Sulla vertenza forestali qual è la sua posizione?

“Le mie proposte alla Regione Campania, al riguardo, sono note da tempo: i forestali, soprattutto quelli a tempo determinato, vanno assorbiti nell’organigramma regionale, cioè devono diventare dipendenti della Regione oppure, per evitare il blocco degli stipendi, che è inaccettabile, vanno anticipati fondi propri, i lavoratori non possono aspettare i tempi dell’Unione Europea. Inizialmente, in solitudine, poi con il sostegno dell’Anpci, di cui sono componente, e dei sindacati ho portato avanti una battagli per la stabilizzazione dei forestali precari: presto con gli ulteriori pensionamenti avremo un’emergenza forestazione. Il settore rischia il collasso mentre i nostri boschi hanno bisogno di cura e di essere messi in sicurezza soprattutto d’estate”.

Secondo lei il Sannio soffre di un deficit di rappresentanza in Regione?

“Assolutamente sì. Io stimo tantissimo il Governatore, frequento amministratori di tutta Italia grazie all’Anpci e le posso dire che ci invidiano Vincenzo De Luca. Ma senza un’adeguata rappresentanza territoriale in Regione il Sannio rischia di restare ai margini, come accaduto in questi ultimi 5 anni e prima ancora con Caldoro. Il consigliere regionale non può limitarsi a dare informative, a fare il portavoce, che è un ruolo che spetta a chi si occupa di comunicazione, ma deve dare impulsi, avanzare proposte e idee, disegnare il percorso e la strada, deve saper incidere nella procedura anche sbattendo i pugni sul tavolo quando è necessario. I sanniti hanno bisogno di un consigliere regionale che conti, non di un figurante  che alzi la mano in Aula o di un notaio che ratifichi decisioni altrui”.

Da amministratore lei conosce bene le emergenze di questa provincia. Qual è la priorità?
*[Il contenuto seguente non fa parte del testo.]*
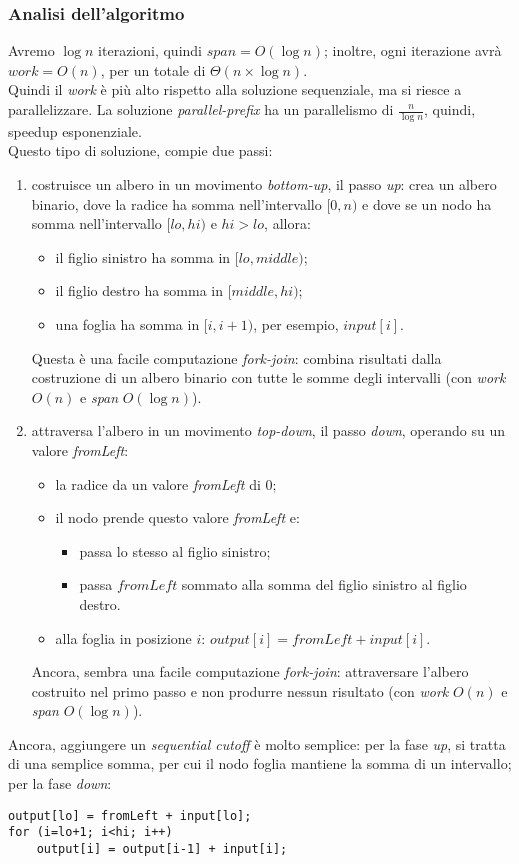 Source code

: \subsubsection{Analisi dell'algoritmo}
Avremo $\log{n}$ iterazioni, quindi $span = O(\log{n})$; inoltre, ogni iterazione avrà $work = O(n)$, per un totale di $\Theta(n\times \log{n})$. \\
Quindi il \textit{work} è più alto rispetto alla soluzione sequenziale, ma si riesce a parallelizzare. La soluzione \textit{parallel-prefix} ha un parallelismo di $\frac{n}{\log{n}}$, quindi, speedup esponenziale. \\
Questo tipo di soluzione, compie due passi:
\begin{enumerate}
	\item costruisce un albero in un movimento \textit{bottom-up}, il passo \textit{up}: crea un albero binario, dove la radice ha somma nell'intervallo $[0,n)$ e dove se un nodo ha somma nell'intervallo $[lo, hi)$ e $hi>lo$, allora:
	\begin{itemize}
		\item il figlio sinistro ha somma in $[lo, middle)$;
		\item il figlio destro ha somma in $[middle, hi)$;
		\item una foglia ha somma in $[i, i+1)$, per esempio, $input[i]$.
	\end{itemize}
	Questa è una facile computazione \textit{fork-join}: combina risultati dalla costruzione di un albero binario con tutte le somme degli intervalli (con \textit{work} $O(n)$ e \textit{span} $O(\log{n})$).
	\item attraversa l'albero in un movimento \textit{top-down}, il passo \textit{down}, operando su un valore \textit{fromLeft}:
	\begin{itemize}
		\item la radice da un valore \textit{fromLeft} di $0$;
		\item il nodo prende questo valore \textit{fromLeft} e:
		\begin{itemize}
			\item passa lo stesso al figlio sinistro;
			\item passa $fromLeft$ sommato alla somma del figlio sinistro al figlio destro.
		\end{itemize}
		\item alla foglia in posizione $i$: $output[i] = fromLeft + input[i]$.
	\end{itemize}
	Ancora, sembra una facile computazione \textit{fork-join}: attraversare l'albero costruito nel primo passo e non produrre nessun risultato (con \textit{work} $O(n)$ e \textit{span} $O(\log{n})$).
\end{enumerate}
Ancora, aggiungere un \textit{sequential cutoff} è molto semplice: per la fase \textit{up}, si tratta di una semplice somma, per cui il nodo foglia mantiene la somma di un intervallo; per la fase \textit{down}:
\begin{lstlisting}
output[lo] = fromLeft + input[lo];
for (i=lo+1; i<hi; i++)
	output[i] = output[i-1] + input[i];
\end{lstlisting}

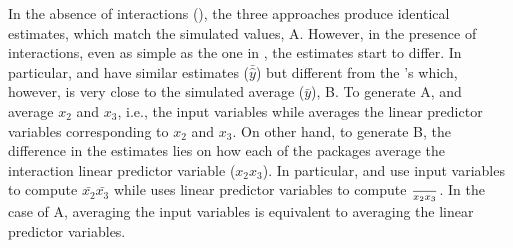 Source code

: %
In the absence of interactions (), the three approaches produce identical estimates, which match the simulated values, A. However, in the presence of interactions, even as simple as the one in , the estimates start to differ. In particular,  and  have similar estimates ($\bar{\hat{y}}$) but different from the 's which, however, is very close to the simulated average ($\bar{y}$), B. To generate A,   and  average $x_2$ and $x_3$, i.e., the input variables while  averages the linear predictor variables corresponding to $x_2$ and $x_3$. On other hand, to generate B, the difference in the estimates lies on how each of the packages average the interaction linear predictor variable ($x_2x_3$). In particular,  and  use input variables to compute $\bar{x_2}\bar{x_3}$ while  uses linear predictor variables to compute $\over{x_2x_3}$. In the case of A, averaging the input variables is equivalent to averaging the linear predictor variables.

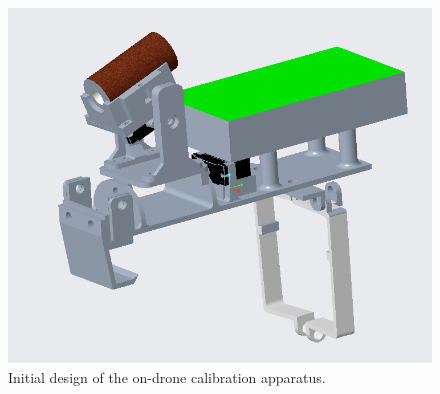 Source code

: \begin{figure}[H]
 \centering
 \includegraphics[scale=0.35, angle = 0]{./pictures/teoreticalDesign.png}
 \caption{Initial design of the on-drone calibration apparatus.}
 \label{Drone}
 
\end{figure}







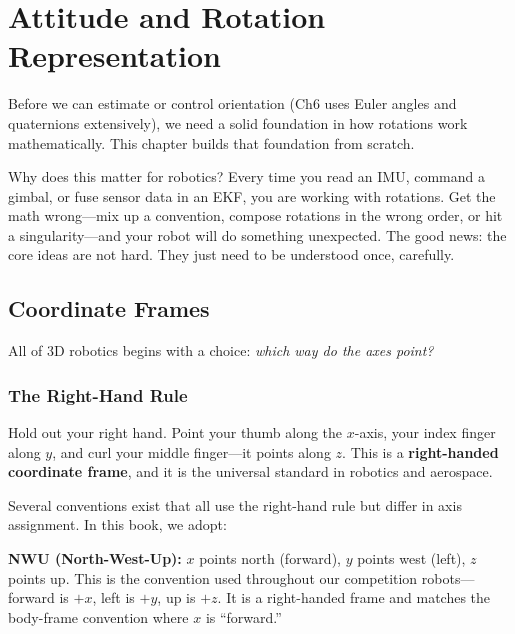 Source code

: \section{Attitude and Rotation Representation}

Before we can estimate or control orientation (Ch6 uses Euler angles and quaternions extensively), we need a solid foundation in how rotations work mathematically. This chapter builds that foundation from scratch.

Why does this matter for robotics? Every time you read an IMU, command a gimbal, or fuse sensor data in an EKF, you are working with rotations. Get the math wrong---mix up a convention, compose rotations in the wrong order, or hit a singularity---and your robot will do something unexpected. The good news: the core ideas are not hard. They just need to be understood once, carefully.

\subsection{Coordinate Frames}

All of 3D robotics begins with a choice: \textit{which way do the axes point?}

\subsubsection{The Right-Hand Rule}

Hold out your right hand. Point your thumb along the $x$-axis, your index finger along $y$, and curl your middle finger---it points along $z$. This is a \textbf{right-handed coordinate frame}, and it is the universal standard in robotics and aerospace.

Several conventions exist that all use the right-hand rule but differ in axis assignment. In this book, we adopt:

\textbf{NWU (North-West-Up):} $x$ points north (forward), $y$ points west (left), $z$ points up. This is the convention used throughout our competition robots---forward is $+x$, left is $+y$, up is $+z$. It is a right-handed frame and matches the body-frame convention where $x$ is ``forward.''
“In questa campagna elettorale, ancora una volta, circolano slogan vuoti, triti e ritriti buoni solo per i titoli dei giornali. Credo che sia il tempo di andare oltre i bla bla bla e il copia e incolla. Bisogna mettere le mani nella pancia di questo territorio e sforzarsi di proporre soluzioni, idee, proposte. Da anni mi batto, anche con i colleghi dell’Anpci, per una legislazione differenziata per le aree interne. Le faccio un esempio che può sembrare di scarsa rilevanza ma aiuta a capire: se un giovane deve aprire un bar a Baselice non può fare la trafila burocratica di uno che deve aprirlo nel centro di Roma, è evidente che parliamo di due mondi a parte. Riprodotto su scala questo ragionamento vale per ogni settore: i numeri o contano sempre o non contano mai. Ma questi obiettivi si possono conseguire solo con una politica forte che si riappropri della propria funzione. Non abbiamo bisogno di figuranti in Consiglio regionale, ma di persone forti, capaci e affidabili”.